State how many lines of the entries hold the string "hypertarget", and nothing more.
Data provided below:
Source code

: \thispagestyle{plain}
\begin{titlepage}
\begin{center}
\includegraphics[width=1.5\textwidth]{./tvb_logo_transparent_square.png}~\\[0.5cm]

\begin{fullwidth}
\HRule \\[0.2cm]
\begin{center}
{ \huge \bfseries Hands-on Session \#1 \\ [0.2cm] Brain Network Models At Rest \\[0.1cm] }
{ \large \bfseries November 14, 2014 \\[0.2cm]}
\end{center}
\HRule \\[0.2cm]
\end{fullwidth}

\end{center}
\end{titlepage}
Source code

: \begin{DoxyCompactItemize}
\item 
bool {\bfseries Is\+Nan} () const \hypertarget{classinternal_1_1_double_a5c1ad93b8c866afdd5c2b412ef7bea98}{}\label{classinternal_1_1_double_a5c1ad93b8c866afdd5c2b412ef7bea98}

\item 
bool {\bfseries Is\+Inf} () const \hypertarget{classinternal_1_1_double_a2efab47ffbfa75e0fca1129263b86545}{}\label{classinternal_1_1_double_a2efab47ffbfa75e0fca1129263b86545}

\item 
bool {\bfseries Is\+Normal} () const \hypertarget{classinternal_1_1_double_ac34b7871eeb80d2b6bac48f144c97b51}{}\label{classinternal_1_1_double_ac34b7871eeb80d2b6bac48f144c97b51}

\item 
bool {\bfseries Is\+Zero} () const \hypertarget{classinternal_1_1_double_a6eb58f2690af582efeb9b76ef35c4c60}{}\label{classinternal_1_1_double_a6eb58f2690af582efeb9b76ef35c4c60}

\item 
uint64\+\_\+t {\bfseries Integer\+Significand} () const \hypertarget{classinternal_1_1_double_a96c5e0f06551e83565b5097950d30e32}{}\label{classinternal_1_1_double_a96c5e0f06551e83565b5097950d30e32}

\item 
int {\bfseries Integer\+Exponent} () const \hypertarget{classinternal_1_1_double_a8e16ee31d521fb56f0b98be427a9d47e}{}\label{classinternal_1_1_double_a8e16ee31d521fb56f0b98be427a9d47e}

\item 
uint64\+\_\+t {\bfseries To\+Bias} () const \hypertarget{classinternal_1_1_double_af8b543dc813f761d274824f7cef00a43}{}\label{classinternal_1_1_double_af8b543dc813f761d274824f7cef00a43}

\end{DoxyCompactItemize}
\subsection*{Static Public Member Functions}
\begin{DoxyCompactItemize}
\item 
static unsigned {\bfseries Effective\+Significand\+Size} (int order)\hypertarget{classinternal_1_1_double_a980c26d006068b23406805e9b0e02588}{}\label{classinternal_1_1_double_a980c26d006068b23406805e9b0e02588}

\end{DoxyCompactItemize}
End of Data provided.
**Solution**
8